◆ **WHAT THIS TASK INVOLVES**
Go through the listing and copy each line that has the string "sending" in it.

◆ **DATA PROVIDED**
****************************************

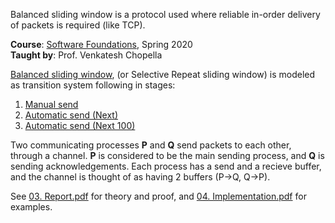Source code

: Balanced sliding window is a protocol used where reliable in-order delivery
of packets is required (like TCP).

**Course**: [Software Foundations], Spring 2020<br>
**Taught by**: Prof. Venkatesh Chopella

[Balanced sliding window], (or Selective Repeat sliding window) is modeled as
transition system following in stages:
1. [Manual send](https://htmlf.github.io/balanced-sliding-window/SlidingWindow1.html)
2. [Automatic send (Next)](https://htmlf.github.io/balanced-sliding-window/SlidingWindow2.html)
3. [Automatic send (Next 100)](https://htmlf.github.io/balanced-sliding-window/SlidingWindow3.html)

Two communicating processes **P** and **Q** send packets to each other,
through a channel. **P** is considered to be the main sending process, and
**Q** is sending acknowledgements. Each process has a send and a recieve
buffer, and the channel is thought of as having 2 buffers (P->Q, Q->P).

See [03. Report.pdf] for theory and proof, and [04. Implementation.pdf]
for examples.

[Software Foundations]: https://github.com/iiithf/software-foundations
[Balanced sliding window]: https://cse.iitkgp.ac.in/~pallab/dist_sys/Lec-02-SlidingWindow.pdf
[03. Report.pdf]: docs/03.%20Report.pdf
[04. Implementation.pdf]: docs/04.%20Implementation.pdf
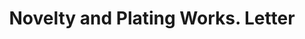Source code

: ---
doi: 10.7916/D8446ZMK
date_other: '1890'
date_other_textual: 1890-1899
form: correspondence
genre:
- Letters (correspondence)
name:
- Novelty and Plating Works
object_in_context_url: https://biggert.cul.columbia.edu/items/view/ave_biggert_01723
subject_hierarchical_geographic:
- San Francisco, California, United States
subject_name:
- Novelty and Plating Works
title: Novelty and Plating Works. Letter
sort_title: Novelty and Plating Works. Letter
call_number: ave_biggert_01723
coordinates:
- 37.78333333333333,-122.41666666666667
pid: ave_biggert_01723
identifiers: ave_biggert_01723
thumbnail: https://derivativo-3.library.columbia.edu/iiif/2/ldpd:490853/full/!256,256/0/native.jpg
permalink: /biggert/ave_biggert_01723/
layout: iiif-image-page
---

****************************************

◆ **ANSWER FOR THE TASK**
through a channel. **P** is considered to be the main sending process, and
**Q** is sending acknowledgements. Each process has a send and a recieve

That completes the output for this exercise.